Chad has a long history of political instability and Deby himself led rebel troops into the capital N’Djamena in 1990 to seize power. But the landlocked nation started producing oil a decade ago and Deby has since won four elections in a row.
Prosecutor Mahamat Saleh Youssouf said a group of armed men tried to “destabilize the institutions of the republic” on Wednesday but the attempt was suppressed and several military and civilian officials arrested.
Youssouf named the detained generals as Weiddig Assi Assoue, who has served as a government minister, and Ngomine Beadmadji David, head of the military justice system.

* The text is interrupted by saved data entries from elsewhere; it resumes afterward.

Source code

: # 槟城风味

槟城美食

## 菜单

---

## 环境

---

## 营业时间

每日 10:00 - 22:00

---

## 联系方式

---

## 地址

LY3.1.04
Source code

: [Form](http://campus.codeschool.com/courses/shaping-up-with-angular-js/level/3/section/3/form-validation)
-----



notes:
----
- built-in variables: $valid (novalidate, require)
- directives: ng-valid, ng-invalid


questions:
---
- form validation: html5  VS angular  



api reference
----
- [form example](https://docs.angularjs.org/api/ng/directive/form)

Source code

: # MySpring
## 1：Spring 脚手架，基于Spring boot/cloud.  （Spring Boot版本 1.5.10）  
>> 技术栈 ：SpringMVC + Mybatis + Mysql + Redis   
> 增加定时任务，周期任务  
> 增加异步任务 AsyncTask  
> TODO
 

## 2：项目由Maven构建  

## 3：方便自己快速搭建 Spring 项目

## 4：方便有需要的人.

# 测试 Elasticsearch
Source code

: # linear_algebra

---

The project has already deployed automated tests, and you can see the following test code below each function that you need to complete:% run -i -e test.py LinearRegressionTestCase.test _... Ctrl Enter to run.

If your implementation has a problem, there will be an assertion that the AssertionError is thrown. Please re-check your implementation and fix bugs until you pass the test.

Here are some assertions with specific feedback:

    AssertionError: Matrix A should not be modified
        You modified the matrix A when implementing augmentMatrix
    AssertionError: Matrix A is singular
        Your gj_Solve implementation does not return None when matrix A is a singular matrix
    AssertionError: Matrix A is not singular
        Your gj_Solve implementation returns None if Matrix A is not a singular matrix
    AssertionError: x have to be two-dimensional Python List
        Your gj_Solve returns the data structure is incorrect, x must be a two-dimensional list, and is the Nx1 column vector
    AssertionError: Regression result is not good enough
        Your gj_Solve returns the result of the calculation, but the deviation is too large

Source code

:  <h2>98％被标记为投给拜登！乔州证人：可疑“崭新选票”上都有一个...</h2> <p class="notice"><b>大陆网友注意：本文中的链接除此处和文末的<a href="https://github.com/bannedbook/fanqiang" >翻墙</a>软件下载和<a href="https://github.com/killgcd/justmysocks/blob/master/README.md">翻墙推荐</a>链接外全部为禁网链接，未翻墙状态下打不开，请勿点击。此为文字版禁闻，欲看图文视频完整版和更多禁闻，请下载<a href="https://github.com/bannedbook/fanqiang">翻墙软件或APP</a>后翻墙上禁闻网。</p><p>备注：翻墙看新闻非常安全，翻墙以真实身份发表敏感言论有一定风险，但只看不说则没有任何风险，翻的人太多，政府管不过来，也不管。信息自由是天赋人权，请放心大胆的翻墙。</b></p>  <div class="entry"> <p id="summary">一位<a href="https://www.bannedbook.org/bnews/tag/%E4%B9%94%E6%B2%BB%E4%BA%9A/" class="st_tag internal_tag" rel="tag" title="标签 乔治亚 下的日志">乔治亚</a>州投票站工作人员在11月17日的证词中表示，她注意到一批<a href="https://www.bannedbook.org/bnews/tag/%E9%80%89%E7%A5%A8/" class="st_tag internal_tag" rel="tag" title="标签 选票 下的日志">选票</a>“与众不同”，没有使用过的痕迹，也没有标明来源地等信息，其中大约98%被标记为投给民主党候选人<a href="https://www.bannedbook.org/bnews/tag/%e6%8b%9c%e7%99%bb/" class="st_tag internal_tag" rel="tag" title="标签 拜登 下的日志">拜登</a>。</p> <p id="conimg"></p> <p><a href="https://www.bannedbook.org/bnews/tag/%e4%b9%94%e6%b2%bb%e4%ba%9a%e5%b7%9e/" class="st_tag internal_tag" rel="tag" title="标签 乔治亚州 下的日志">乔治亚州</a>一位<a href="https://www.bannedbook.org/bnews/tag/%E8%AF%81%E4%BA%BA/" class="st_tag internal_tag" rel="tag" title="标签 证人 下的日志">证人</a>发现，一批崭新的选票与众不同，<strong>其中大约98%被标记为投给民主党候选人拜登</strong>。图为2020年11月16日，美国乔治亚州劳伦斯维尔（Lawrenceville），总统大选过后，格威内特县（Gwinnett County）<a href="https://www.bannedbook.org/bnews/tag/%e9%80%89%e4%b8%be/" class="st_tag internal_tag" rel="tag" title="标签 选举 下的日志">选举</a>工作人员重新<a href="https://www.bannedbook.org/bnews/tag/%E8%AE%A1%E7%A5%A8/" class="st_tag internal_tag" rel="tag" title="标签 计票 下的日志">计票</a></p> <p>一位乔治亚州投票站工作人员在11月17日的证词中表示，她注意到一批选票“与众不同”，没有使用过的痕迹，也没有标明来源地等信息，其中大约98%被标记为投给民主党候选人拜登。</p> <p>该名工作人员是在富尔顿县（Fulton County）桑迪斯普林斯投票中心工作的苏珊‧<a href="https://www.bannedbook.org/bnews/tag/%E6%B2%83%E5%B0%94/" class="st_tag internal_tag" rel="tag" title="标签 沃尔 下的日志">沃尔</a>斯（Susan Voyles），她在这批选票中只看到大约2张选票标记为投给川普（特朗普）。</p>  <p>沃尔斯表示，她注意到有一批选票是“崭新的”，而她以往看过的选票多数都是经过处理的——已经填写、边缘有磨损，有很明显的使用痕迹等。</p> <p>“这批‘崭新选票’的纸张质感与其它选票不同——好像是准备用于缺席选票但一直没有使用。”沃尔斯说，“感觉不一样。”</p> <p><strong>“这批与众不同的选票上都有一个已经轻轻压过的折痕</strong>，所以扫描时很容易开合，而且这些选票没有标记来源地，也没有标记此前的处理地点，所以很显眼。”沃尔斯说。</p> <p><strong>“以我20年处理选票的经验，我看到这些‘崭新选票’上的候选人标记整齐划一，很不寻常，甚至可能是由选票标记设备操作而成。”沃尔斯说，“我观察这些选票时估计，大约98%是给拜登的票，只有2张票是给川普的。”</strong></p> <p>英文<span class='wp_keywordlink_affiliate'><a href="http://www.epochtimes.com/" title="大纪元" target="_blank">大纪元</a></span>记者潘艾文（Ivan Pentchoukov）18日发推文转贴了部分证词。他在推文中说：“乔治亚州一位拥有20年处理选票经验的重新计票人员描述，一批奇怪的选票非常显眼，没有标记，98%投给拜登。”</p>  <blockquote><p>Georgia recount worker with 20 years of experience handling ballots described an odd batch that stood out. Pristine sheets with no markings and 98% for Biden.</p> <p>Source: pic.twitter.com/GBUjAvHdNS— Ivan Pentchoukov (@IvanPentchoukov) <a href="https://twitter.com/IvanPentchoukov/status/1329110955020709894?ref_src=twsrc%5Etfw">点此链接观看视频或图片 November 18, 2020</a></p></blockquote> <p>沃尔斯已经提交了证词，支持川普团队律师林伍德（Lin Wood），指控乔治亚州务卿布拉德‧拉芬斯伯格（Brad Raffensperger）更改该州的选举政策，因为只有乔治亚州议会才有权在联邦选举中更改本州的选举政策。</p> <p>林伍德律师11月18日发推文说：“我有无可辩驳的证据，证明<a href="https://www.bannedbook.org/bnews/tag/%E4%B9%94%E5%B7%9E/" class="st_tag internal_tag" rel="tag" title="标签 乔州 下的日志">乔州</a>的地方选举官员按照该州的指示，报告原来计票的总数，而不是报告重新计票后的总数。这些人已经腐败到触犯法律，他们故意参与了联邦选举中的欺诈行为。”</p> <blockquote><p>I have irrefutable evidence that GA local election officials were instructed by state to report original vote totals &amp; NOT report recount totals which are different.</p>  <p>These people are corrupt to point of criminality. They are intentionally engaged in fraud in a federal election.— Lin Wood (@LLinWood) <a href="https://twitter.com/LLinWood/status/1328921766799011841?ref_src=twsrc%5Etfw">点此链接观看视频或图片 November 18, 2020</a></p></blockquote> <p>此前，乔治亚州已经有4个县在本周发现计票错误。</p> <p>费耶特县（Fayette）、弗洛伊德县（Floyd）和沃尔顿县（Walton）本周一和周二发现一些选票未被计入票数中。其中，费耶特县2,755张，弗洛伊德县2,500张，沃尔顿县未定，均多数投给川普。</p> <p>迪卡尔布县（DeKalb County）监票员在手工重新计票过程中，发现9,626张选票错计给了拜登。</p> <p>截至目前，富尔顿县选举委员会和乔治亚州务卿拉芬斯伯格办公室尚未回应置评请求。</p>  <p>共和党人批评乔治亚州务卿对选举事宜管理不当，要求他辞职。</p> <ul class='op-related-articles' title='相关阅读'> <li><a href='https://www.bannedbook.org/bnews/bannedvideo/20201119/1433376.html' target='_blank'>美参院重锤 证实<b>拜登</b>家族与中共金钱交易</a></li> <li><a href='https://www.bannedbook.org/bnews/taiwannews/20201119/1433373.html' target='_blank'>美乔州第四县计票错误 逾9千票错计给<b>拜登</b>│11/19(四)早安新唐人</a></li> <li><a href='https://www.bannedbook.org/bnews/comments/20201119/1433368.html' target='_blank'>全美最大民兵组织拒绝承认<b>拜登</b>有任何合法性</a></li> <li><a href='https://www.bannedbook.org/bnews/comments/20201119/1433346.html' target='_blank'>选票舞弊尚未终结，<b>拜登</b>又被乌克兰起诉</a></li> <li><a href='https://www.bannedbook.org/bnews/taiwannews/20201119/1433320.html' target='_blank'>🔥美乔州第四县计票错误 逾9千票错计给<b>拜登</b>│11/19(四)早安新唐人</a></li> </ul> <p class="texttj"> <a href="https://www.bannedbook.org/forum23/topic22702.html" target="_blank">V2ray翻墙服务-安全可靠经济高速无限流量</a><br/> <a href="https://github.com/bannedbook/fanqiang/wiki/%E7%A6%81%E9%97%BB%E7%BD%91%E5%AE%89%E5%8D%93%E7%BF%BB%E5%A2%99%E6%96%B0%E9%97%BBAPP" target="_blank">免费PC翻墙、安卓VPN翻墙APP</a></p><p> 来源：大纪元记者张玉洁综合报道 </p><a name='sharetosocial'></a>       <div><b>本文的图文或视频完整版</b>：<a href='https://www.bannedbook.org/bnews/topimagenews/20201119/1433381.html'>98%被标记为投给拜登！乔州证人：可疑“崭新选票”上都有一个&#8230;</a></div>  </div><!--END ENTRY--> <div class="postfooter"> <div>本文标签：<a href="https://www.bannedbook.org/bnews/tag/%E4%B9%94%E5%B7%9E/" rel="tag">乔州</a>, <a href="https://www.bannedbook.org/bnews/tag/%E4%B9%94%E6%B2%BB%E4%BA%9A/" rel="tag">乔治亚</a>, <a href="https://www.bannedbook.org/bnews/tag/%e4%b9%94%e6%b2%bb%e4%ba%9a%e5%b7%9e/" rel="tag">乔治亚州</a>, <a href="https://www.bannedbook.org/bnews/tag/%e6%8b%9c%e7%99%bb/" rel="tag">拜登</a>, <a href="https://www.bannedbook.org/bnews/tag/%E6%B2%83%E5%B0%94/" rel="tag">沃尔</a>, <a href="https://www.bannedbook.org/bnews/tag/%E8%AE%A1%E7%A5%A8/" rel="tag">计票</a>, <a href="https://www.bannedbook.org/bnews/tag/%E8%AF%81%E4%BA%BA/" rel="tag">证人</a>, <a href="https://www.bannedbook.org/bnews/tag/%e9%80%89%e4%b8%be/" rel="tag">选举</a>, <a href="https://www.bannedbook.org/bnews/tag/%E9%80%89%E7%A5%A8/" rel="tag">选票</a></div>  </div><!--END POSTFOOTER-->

Mahamat Malloum Kadre, a member of parliament for the ruling coalition, and opposition figure Saleh Maki were also taken into custody, the prosecutor said.
“The incident has been brought under control by the defense and security forces and those accused of carrying it out will be held accountable before the law.”
The streets of the capital were calm on Thursday with banks and shops open. Residents clustered around radio sets on street corners, or watched television in cafes.
Communications Minister Hassan Sylla Bakary said earlier that a small group had been conspiring for months.
A police source, who asked not to be identified, said between four and eight people were killed in fighting at a military barracks in the east of N’Djamena on Wednesday.
A military officer said at least a dozen people had been killed in separate clashes in a residential neighborhood, and a list of officials to be named in a new government following Deby’s removal had also been discovered there.
Deby sent about 2,000 troops to Mali this year to help drive out Islamist fighters who had seized the northern two-thirds of the country, earning him the gratitude of France which spearheaded the military campaign there.
Underscoring French concern over the situation, Paris said on Thursday it recognized Chad’s role in the region but called on both the government and the opposition in the former French colony to engage in constructive dialogue.
The Mali intervention, and a decision not to defend the president of neighboring Central African Republic from a rebel takeover in March, highlighted Deby’s position as a regional power broker. But he has plenty of enemies at home and abroad.
The UFR, a Chadian rebel coalition that laid down its weapons in 2010, warned in March that it would relaunch its rebellion after Deby failed to enter talks with it.
Last week Deby accused neighboring Libya of letting Chadian mercenaries set up a training camp on its soil for use in trying to destabilize his country. Tripoli denied this.